Une équipe de chercheurs (1) a démontré que la façon dont l’infidélité était découverte ou dévoilée avait un impact sur le taux de divorce consécutif. Ce taux est de 43,5 % si le trompeur l’annonce lui-même, de 68 % si le dévoilement est fait par une tierce personne, de 83 % si le trompeur est pris en flagrant délit et de 86 % si le trompé l’apprend en questionnant l’infidèle. Les autres vivent difficilement la période qui suit. Ceux qui vont en thérapie s’en sortent mieux parce qu’ils comprennent pourquoi l’infidélité s’est infiltrée dans leur relation, bien que l’infidélité ne puisse jamais être thérapeutique en elle-même. Mais, tout comme les cardiaques, s’ils apportent des changements majeurs dans leur dynamique, ils peuvent même tirer des leçons importantes de l’infidélité. Pour moi, l’infidélité constitue un infarctus conjugal. La crise peut ne pas être fatale, mais le couple en reste marqué pour toujours.
« Accidentelle » du côté des hommes, l’infidélité serait plus calculée et réfléchie chez les femmes, prenant leurs aventures extraconjugales plus au sérieux psychologiquement et affectivement que les hommes qui n’y verraient que des histoires de sexe. C’est pourquoi les hommes seraient capables de mener de front une épouse et une amante (fantasme du harem) sans trop de remords de conscience, alors que les femmes, s’impliquant davantage dans leurs relations, se sentiraient plus coupables, non seulement face à leur conjoint, mais aussi face à leurs enfants et à l’entourage. Quoique l’infidélité ne soit plus un « délit » en Occident (la France considère les époux comme juridiquement égaux depuis 1975), la société semble toutefois encore aujourd’hui plus sévère envers l’adultère féminin. Les hommes, plus que les femmes, seraient davantage éprouvés devant l’infidélité de leur partenaire et auraient plus de difficulté à pardonner une infidélité sexuelle, tandis que les femmes pardonneraient difficilement une infidélité affective. Pourtant, les gens qui divorcent pour aller vivre avec l’Autre ont très peu de probabilités de former un couple à long terme, 8 à 10 % seulement y parviennent. Cette statistique appuie l’hypothèse que la personne infidèle ne construit pas une relation, mais consomme plutôt des sensations et des émotions amoureuses sans jamais s'engager.

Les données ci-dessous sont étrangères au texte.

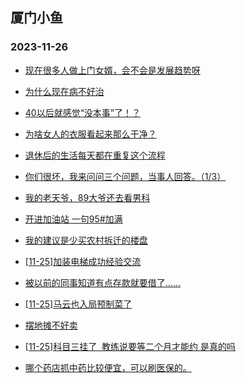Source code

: ## 厦门小鱼 
### 2023-11-26

+ [现在很多人做上门女婿，会不会是发展趋势呀](http://bbs.xmfish.com/read-htm-tid-18111298.html)

+ [为什么现在病不好治](http://bbs.xmfish.com/read-htm-tid-18111297.html)

+ [40以后就感觉“没本事”了！？](http://bbs.xmfish.com/read-htm-tid-18111333.html)

+ [为啥女人的衣服看起来那么干净？](http://bbs.xmfish.com/read-htm-tid-18111158.html)

+ [退休后的生活每天都在重复这个流程](http://bbs.xmfish.com/read-htm-tid-18111327.html)

+ [你们很坏，我来问问三个问题，当事人回答。（1/3）](http://bbs.xmfish.com/read-htm-tid-18111259.html)

+ [我的老天爷，89大爷还去看男科](http://bbs.xmfish.com/read-htm-tid-18111330.html)

+ [开进加油站 一句95#加满](http://bbs.xmfish.com/read-htm-tid-18111319.html)

+ [我的建议是少买农村拆迁的楼盘](http://bbs.xmfish.com/read-htm-tid-18111353.html)

+ [[11-25]加装电梯成功经验交流](http://bbs.xmfish.com/read-htm-tid-18111187.html)

+ [被以前的同事知道有点存款就要借了……](http://bbs.xmfish.com/read-htm-tid-18111234.html)

+ [[11-25]马云也入局预制菜了](http://bbs.xmfish.com/read-htm-tid-18111237.html)

+ [摆地摊不好卖](http://bbs.xmfish.com/read-htm-tid-18111320.html)

+ [[11-25]科目三挂了  教练说要等二个月才能约 是真的吗](http://bbs.xmfish.com/read-htm-tid-18111328.html)

+ [哪个药店抓中药比较便宜，可以刷医保的。](http://bbs.xmfish.com/read-htm-tid-18111300.html)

Les enfants d’un parent infidèle augmentent leurs risques d’infidélité ; on parle alors d’infidélité « générationnelle ». Au milieu du siècle dernier, deux fois plus d’hommes que de femmes étaient infidèles ; mais depuis que les femmes sont arrivés sur le marché du travail, elles ont atteint l’égalité dans ce domaine et prennent même une certaine longueur d’avance selon certaines études, question de se prouver qu’elles sont bien « libérées ». L’infidélité sévit dans toutes les classes de la population. Près de 50 % des infidélités ont lieu avec un collègue de travail, le plus souvent à l’occasion de party de bureaux de fin d’année ou de 5 à 7 occasionnels.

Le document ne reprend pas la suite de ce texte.